7.1 Extensive form and subgame perfection: simple depiction

How does the Battle of Sexes game change if Wife chooses first, Husband observes her choice, and then he chooses

What do you think will happen?

A. Wife: Ballet, Husband: Box
B. Wife: Ballet, Husband: Ballet
C. Wife: Box, Husband: Ballet
D. Wife: Box, Husband: Box

Remember, it’s a one-shot game … unrealistic within a marriage of course

The wife has two strategies: Ballet or Boxing
The husband has four contingent strategies, but we focus on what he will do in each of his two possible ‘decision nodes’

Here we see there is a ‘first-mover advantage’. (Unfold)

It is better to be the first-mover than the second mover in such a game. If we switched the order, the wife would likely become better off and the husband worse off.

We see a very similar strategic concern in other contexts, including ‘which firm enters a market first’. Suppose that if two firms are in a market there will be a price war with consumers as well as a bidding up of input prices and salaries, and both will lose money. Perhaps by being the first firm to enter I ‘scare off the other firm’ and I can keep the profits. The other firm may ‘threaten to enter’ but that would seem to be a non-credible threat! On the other hand, suppose that I know that if I enter first the other firm can ‘learn from my mistakes’ and free-ride off my innovation.
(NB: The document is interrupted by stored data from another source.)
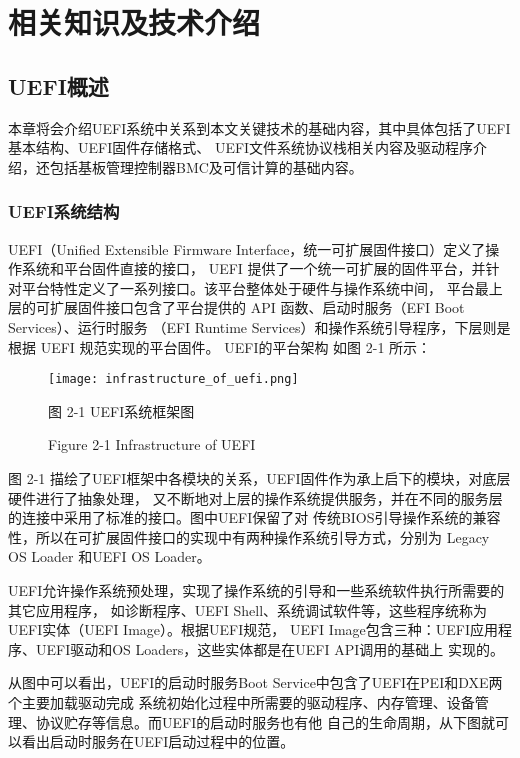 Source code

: %
%
\chapter{相关知识及技术介绍}

%
%
\section{UEFI概述}
本章将会介绍UEFI系统中关系到本文关键技术的基础内容，其中具体包括了UEFI基本结构、UEFI固件存储格式、
UEFI文件系统协议栈相关内容及驱动程序介绍，还包括基板管理控制器BMC及可信计算的基础内容。

\subsection{UEFI系统结构}
UEFI（Unified Extensible Firmware Interface，统一可扩展固件接口）定义了操作系统和平台固件直接的接口，
UEFI 提供了一个统一可扩展的固件平台，并针对平台特性定义了一系列接口。该平台整体处于硬件与操作系统中间，
平台最上层的可扩展固件接口包含了平台提供的 API 函数、启动时服务（EFI  Boot  Services）、运行时服务
（EFI  Runtime Services）和操作系统引导程序\cite{english21}，下层则是根据 UEFI 规范实现的平台固件。
UEFI的平台架构
如图 2-1 所示：

\begin{figure}[htb]
    \label{infrastructure_of_uefi}
    \vspace{0cm}
    \setlength{\abovecaptionskip}{0.3cm}
	\centering
    \texttt{[image: infrastructure\_of\_uefi.png]}
    \caption*{图 2-1 UEFI系统框架图}
    \setlength{\belowcaptionskip}{-0.7cm}
    \caption*{Figure 2-1 Infrastructure of UEFI}
\end{figure}

\par 图 2-1 描绘了UEFI框架中各模块的关系，UEFI固件作为承上启下的模块，对底层硬件进行了抽象处理，
又不断地对上层的操作系统提供服务，并在不同的服务层的连接中采用了标准的接口。图中UEFI保留了对
传统BIOS引导操作系统的兼容性，所以在可扩展固件接口的实现中有两种操作系统引导方式，分别为
Legacy OS Loader 和UEFI OS Loader。 
\par UEFI允许操作系统预处理，实现了操作系统的引导和一些系统软件执行所需要的其它应用程序，
如诊断程序、UEFI Shell、系统调试软件等，这些程序统称为UEFI实体（UEFI Image）。根据UEFI规范，
UEFI Image包含三种：UEFI应用程序、UEFI驱动和OS Loaders，这些实体都是在UEFI API调用的基础上
实现的。
\par 从图中可以看出，UEFI的启动时服务Boot Service中包含了UEFI在PEI和DXE两个主要加载驱动完成
系统初始化过程中所需要的驱动程序、内存管理、设备管理、协议贮存等信息。而UEFI的启动时服务也有他
自己的生命周期，从下图就可以看出启动时服务在UEFI启动过程中的位置\cite{chinese20}。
Here we would have a ‘second-mover advantage’; but in such a game a BWI may lead to the outcome ‘neither firm enters’!

These concerns also apply to politics, and the games can of course include multiple players …

Can you think of some examples?

Some example from 2018… can you think of comparable examples from today?

Cameron’s decision to allow a referendum, followed by politician’s (Boris etc) decisions to choose a side?
May’s negotiations with the EU (Barnier), followed by the parliament’s ‘meaningful vote’, followed by ??
US Supreme court fight over Brett Kavanaugh, the sequential decisions of the last ‘swing’ senators
UCU decision to declare and continue a strike, USS decision to award pay increases commensurate with inflation

Proper subgame (informal definition): Part of the game tree including an initial decision not connected to another (in an oval or dashed lines) and everything branching out below it.

I.e., each ‘game’ starting from a point where a player knows where he is (knows previous choices).*

As noted earlier, if we want to consider imperfect information we may want to consider ‘informations sets’, and we can connect several nodes to indicate ’the player doesn’t know at which node she is, because she doesn’t know what the previous player(s) did

We can derive the outcomes consistent with SPNE via backwards induction.

Essentially, SPNE simply requires that each players (choose strategies that specify) would act optimally at each of the point they might find themselves… i.e., at each of the decision nodes in the extensive form ‘game tree.’

Is ‘backwards induction’ enough?`

To some extent this is the all of finite extensive games

BUT:

Yields no prediction with indifference,
No prediction with an infinite/indefinite horizon
Unclear what it predicts with imperfect information.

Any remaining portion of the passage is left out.